DATA SUPPLIED >>
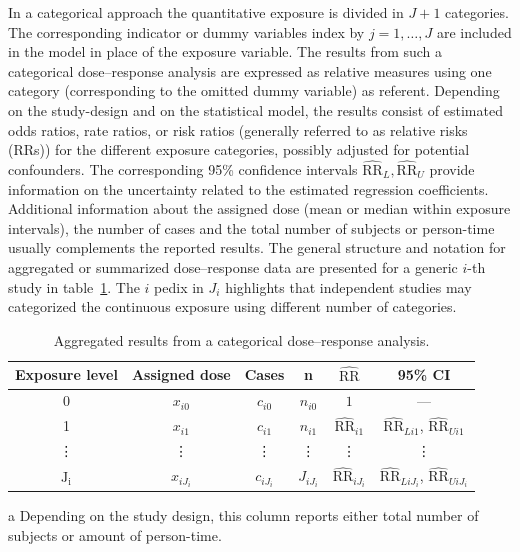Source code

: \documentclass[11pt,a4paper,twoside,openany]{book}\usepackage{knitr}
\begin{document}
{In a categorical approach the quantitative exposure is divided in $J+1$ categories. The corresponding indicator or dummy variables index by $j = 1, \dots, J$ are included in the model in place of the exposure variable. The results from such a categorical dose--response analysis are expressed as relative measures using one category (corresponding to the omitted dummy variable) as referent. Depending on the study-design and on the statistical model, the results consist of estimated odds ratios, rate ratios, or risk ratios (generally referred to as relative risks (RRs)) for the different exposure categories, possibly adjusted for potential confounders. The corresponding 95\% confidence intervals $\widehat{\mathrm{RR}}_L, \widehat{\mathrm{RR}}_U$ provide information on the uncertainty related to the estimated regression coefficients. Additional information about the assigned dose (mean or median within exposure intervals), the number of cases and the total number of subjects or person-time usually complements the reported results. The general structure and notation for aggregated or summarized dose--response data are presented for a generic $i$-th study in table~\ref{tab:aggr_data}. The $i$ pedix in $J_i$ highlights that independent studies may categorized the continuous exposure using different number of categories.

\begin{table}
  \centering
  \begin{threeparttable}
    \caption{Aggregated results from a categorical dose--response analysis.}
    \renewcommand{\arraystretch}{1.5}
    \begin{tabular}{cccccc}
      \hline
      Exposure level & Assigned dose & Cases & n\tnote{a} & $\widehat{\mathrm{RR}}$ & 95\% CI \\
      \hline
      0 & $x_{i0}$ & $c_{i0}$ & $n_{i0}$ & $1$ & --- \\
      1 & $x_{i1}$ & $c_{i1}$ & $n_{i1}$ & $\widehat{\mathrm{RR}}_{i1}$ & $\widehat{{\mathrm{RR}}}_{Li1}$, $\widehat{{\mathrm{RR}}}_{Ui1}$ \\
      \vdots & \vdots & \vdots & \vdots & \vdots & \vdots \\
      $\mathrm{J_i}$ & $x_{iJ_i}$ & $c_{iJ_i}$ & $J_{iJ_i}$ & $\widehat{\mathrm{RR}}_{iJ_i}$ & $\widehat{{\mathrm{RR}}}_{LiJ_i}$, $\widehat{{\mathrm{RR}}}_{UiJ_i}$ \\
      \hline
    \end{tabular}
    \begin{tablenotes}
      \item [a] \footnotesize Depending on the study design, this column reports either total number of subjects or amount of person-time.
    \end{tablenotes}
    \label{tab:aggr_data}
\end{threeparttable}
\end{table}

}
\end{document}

TASK >> Each line above with the word "begin" must be returned.

RESULT FOR THIS TASK >>
\begin{document}
\begin{table}
  \begin{threeparttable}
    \begin{tabular}{cccccc}
    \begin{tablenotes}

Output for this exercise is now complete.